I loved Guild Wars combat for the skills system. At the time, I was huge into Magic: The Gathering, and I saw the parallels from a very high level. In Guild Wars, you got to go out and collect the "cards" and build your "deck", where the cards were skills (usually elite ones) and your deck was your character's skill-set itself. It was hugely compelling to me, and to a lot of people, where you get to set things up the way you want while coming up with clever interactions. Guild Wars II takes that a step further by increasing the physics of the situation, by allowing objects and effects to interact the way you think they would, with conjured clouds and whatever. Add into that the increased amount of customization that come with a total of five races and so many classes, and you have a great mix to play the way you want.

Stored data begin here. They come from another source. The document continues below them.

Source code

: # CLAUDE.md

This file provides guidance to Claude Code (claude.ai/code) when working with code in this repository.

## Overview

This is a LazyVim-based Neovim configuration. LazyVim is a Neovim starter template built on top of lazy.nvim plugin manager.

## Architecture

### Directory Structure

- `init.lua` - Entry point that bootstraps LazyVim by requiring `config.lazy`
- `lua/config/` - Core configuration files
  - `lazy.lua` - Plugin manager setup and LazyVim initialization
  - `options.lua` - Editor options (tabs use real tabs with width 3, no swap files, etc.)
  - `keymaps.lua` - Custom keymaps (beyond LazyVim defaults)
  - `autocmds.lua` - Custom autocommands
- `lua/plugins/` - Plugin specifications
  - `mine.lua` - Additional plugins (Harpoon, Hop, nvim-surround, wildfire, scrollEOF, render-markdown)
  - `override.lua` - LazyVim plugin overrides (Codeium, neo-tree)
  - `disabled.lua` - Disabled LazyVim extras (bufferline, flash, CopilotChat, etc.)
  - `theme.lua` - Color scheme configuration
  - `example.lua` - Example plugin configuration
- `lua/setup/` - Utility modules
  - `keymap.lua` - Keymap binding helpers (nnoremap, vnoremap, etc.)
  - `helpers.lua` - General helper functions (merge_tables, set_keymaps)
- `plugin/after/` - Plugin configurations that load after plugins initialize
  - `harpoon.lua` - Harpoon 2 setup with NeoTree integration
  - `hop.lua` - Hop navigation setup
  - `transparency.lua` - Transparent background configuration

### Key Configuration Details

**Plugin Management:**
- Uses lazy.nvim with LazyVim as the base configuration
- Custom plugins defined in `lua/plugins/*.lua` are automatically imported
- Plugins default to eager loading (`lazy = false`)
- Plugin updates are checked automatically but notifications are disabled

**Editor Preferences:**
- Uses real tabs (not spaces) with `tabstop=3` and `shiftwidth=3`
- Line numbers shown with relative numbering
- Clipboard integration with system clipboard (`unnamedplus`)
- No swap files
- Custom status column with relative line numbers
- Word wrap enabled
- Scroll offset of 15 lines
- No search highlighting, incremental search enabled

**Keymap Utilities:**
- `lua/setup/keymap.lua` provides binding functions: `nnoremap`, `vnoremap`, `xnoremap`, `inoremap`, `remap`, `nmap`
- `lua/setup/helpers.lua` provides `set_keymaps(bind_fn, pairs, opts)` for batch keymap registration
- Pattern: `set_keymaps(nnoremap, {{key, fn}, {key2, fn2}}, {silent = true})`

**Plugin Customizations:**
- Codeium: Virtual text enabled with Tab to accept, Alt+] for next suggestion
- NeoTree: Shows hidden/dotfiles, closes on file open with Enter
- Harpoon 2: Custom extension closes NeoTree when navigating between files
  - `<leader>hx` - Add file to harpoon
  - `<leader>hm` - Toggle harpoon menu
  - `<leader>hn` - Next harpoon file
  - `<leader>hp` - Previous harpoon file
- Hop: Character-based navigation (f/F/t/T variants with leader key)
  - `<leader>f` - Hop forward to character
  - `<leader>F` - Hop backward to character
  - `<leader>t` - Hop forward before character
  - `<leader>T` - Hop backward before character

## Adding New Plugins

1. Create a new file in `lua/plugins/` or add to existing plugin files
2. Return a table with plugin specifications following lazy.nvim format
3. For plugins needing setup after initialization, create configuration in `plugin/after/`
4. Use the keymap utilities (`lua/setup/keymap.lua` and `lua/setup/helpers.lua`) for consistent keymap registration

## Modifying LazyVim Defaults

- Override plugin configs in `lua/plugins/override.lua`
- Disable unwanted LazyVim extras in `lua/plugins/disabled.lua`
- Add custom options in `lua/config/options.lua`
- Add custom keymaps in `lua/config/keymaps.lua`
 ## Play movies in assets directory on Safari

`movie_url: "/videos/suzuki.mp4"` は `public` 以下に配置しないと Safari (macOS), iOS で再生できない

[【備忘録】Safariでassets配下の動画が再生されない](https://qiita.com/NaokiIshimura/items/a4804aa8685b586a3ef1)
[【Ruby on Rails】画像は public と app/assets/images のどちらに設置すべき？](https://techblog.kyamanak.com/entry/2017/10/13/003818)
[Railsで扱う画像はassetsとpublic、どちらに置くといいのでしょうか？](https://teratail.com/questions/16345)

One of the things that really hooked me in Guild Wars was that it merged online play with a single-player story experience. Especially in the first game, the sweeping, epic story of the fall of Ascalon and the flight westward really captured me. With Guild Wars 2, there will be even deeper story immersion, and it will come out with the choices that you make in the game itself. In Mass Effect 2 style, the story will wrap itself around your character, rather than the other way around. This, maybe more than anything else new, is what gets me the most excited.

A new way to play the game with other human players also promises to change the entire landscape within Guild Wars 2. The developers have talked a lot about wide open expanses and encounters involving dozens or hundreds of people. They system that they intend to set up will allow players to group organically rather than pair off into a bunch of five-man groups. When a huge monster sweeps down on a trade route, nobody travelling through is going to shout "Healer LFG" or "Group LF tank 7/8". Everyone's just gonna grab their weapons and start beating the crap out of the baddie. Healers will heal, tanks will tank, wizards will nuke. Under the GWII system, everyone who participated in the fight will get rewards. No kill-stealing, no loot-ganking. Doesn't that sound like a ton of fun?

In short, Guild Wars II promises to be an evolution, not a remake, of the first game. But it continues the core belief of fun and fair play, building a system where players can help each other rather than be huge jerks. There's no subscription fee. There's no competition for areas and monsters. Loot and character levels take a sideline to skill and planning. Sounds like fun to me.